EXERCISE OBJECTIVE | Go through the entries below and tally the lines holding "list"; please reply with the number only.

(Stored data entries)
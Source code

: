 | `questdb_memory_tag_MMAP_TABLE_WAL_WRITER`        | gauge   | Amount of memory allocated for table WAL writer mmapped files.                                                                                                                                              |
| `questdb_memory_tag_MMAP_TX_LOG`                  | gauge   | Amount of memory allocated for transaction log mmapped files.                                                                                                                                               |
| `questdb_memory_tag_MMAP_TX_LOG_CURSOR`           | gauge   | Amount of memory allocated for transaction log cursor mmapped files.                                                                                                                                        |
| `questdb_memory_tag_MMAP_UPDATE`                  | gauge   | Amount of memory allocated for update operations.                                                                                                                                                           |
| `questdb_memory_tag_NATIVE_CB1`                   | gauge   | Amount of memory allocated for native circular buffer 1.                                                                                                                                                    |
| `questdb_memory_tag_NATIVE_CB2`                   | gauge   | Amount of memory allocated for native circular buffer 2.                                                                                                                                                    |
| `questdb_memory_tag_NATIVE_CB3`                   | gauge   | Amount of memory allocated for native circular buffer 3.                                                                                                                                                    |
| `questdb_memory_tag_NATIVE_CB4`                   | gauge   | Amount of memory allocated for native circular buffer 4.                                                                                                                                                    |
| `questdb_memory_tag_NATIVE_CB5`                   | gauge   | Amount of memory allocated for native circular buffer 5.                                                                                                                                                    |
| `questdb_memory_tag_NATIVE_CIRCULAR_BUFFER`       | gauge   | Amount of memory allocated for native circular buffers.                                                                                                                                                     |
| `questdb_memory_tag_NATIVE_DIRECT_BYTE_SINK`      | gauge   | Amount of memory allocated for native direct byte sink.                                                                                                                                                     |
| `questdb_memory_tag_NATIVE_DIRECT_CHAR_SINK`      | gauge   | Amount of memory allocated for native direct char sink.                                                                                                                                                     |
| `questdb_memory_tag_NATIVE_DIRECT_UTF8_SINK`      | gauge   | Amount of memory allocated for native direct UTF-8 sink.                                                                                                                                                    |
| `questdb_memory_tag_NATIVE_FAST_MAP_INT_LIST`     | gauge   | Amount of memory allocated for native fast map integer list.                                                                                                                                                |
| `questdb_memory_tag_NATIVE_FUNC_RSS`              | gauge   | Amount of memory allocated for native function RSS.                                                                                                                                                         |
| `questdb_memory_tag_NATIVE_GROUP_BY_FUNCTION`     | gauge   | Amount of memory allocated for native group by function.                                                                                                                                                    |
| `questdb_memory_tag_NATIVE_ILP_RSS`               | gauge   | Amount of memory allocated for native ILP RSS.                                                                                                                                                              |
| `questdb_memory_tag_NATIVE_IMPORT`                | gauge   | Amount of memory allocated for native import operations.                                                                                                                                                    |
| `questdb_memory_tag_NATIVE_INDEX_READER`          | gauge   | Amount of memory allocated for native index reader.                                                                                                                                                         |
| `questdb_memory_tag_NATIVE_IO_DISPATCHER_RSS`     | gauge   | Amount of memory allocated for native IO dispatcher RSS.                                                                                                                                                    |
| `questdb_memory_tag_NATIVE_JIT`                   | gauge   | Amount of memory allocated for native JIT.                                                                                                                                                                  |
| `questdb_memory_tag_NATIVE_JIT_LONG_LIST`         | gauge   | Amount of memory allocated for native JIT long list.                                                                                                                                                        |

RESPONSE | 2